▶ [WHAT IS EXPECTED]: Pick every line from the data that holds the word "Basic".

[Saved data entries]
++++++++
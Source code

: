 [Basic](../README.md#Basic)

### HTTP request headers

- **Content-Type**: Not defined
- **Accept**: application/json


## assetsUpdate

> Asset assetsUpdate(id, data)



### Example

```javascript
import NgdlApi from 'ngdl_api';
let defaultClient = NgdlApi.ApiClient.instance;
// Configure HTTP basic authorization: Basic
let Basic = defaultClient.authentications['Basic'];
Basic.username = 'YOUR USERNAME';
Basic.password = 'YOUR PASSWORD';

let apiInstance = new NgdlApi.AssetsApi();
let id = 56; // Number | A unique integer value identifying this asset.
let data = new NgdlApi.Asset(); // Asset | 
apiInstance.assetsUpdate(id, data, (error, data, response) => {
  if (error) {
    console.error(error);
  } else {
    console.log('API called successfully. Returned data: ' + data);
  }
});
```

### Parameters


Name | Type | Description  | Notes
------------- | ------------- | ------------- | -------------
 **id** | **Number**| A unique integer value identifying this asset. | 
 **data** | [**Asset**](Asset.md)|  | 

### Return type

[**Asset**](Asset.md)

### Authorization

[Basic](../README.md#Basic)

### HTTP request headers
++++++++
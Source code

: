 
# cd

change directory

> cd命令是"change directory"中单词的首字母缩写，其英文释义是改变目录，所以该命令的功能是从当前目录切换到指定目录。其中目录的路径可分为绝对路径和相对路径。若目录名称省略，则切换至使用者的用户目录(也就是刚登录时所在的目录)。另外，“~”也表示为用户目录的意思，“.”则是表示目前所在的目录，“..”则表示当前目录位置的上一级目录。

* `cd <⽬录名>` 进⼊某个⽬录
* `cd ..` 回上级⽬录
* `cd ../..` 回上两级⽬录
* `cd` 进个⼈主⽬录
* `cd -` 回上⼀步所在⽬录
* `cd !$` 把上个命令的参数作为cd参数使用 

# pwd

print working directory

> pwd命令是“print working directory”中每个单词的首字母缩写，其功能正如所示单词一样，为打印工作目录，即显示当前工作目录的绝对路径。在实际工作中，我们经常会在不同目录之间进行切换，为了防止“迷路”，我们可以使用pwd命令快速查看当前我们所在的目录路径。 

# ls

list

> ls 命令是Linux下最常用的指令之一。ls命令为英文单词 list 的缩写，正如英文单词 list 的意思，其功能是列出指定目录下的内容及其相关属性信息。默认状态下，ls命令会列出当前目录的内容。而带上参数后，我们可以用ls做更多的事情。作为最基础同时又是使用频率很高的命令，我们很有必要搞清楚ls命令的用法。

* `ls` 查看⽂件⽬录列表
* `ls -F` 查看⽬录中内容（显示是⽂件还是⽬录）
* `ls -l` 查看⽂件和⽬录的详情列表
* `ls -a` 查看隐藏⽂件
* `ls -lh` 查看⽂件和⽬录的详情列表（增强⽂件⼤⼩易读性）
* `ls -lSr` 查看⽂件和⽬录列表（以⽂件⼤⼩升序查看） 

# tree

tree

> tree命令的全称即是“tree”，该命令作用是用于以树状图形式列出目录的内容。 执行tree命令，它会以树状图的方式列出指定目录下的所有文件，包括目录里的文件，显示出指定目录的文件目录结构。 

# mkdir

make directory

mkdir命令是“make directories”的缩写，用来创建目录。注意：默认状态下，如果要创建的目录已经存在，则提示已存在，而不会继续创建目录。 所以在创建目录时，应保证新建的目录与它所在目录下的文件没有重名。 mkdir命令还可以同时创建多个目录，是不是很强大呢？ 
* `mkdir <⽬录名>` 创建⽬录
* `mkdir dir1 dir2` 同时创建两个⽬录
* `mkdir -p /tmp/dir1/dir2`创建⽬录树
++++++++
▶ [REPLY TO THE EXERCISE]:
: [Basic](../README.md#Basic)
// Configure HTTP basic authorization: Basic
let Basic = defaultClient.authentications['Basic'];
Basic.username = 'YOUR USERNAME';
Basic.password = 'YOUR PASSWORD';
[Basic](../README.md#Basic)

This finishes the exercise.